Mercer: I believe that we, [as a master agent], are responsible to give as many options as possible to give the subagent a chance for success. If the subagent asks us for carrier “A” only because that is what the end-user wants, we will quote it, but we will always mention that carrier “Q” or carrier “N” may be a better solution. Having a technical conversation may also turn up that another option may be better for what the end-user is trying to accomplish. As for source of the lead, if a carrier refers a subagent to us, I will always try to give back to that carrier by giving them the first shot. We actually keep track of where the subagent came from. If carrier “Q” refers a subagent to us because they will not make a volume commitment, and we never quote that carrier, they would stop referring subagents to us. 

Wenk: One thing I’ve learned after 24 years in the industry is that relationships are key. When we as service providers demonstrate a commitment through products, pricing, commissions and service to make our partners successful, they in turn will show loyalty to us. Its deeper than a contractual relationship its a level of personal trust and understanding. Similarly, master agents must show value to their subagents and how they can personally serve the subagents needs to meet their goals and build that powerful business rapport.

In this particular scenario, the primary issue is whether there are any prior agreements surrounding the subagent referral to the master agent.
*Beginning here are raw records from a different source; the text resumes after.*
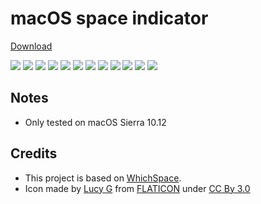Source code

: # macOS space indicator

[Download](https://github.com/dshnkao/SpaceId/releases)

![](https://raw.githubusercontent.com/dshnkao/SpaceId/master/images/a.png)
![](https://raw.githubusercontent.com/dshnkao/SpaceId/master/images/b.png)
![](https://raw.githubusercontent.com/dshnkao/SpaceId/master/images/c.png)
![](https://raw.githubusercontent.com/dshnkao/SpaceId/master/images/d.png)
![](https://raw.githubusercontent.com/dshnkao/SpaceId/master/images/e.png)
![](https://raw.githubusercontent.com/dshnkao/SpaceId/master/images/f.png)
![](https://raw.githubusercontent.com/dshnkao/SpaceId/master/images/g.png)
![](https://raw.githubusercontent.com/dshnkao/SpaceId/master/images/h.png)
![](https://raw.githubusercontent.com/dshnkao/SpaceId/master/images/i.png)
![](https://raw.githubusercontent.com/dshnkao/SpaceId/master/images/j.png)
![](https://raw.githubusercontent.com/dshnkao/SpaceId/master/images/k.png)
![](https://raw.githubusercontent.com/dshnkao/SpaceId/master/images/l.png)

## Notes
* Only tested on macOS Sierra 10.12

## Credits
* This project is based on [WhichSpace](https://github.com/gechr/WhichSpace/).
* Icon made by [Lucy G](http://bylucyg.com) from [FLATICON](http://www.flaticon.com) under [CC By 3.0](https://creativecommons.org/licenses/by/3.0/)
If its part of the agreement to be the exclusive provider to the subagent, of course, that should be respected. However, without that agreement, I believe its the duty of the master agent to serve their subagent in the best way they can, even if it means referring another provider. With the relationships and reputation that PAETEC has earned, I believe we have much more to gain from such an open relationship than we have to lose.

Does it make a difference if the alternative in question is attractive because of a lower price or because of a richer feature set?

Bohannon: No, right now its pretty rare to find a situation where any carrier has a huge advantage over another carrier technology-wise. Everyone is relying on the same two or three platform choices at this point on the backbone side. Price is always going to be an issue, but 95 percent of the time, you can get the price you need to get from any carrier, so price should never be a fundamental qualifier to make an independent recommendation. The richer feature set at this point, to me, is really tied to the providers back-office provisioning and billing support, and how complex or easy it is to place an order for any given service these days. Some carriers make it easy and some make it unbelievably hard just to do a simple order. A bad order process usually results in a sloppy order and an unhappy client.

Lonstein: I believe that an agent should never have to apologize for offering their customer the best product at the lowest price. If the real reason for the change in carrier being quoted relates solely to end-user pricing or features, without regard to the agent’s commission, then I think it is hard to argue against the master (or subagent).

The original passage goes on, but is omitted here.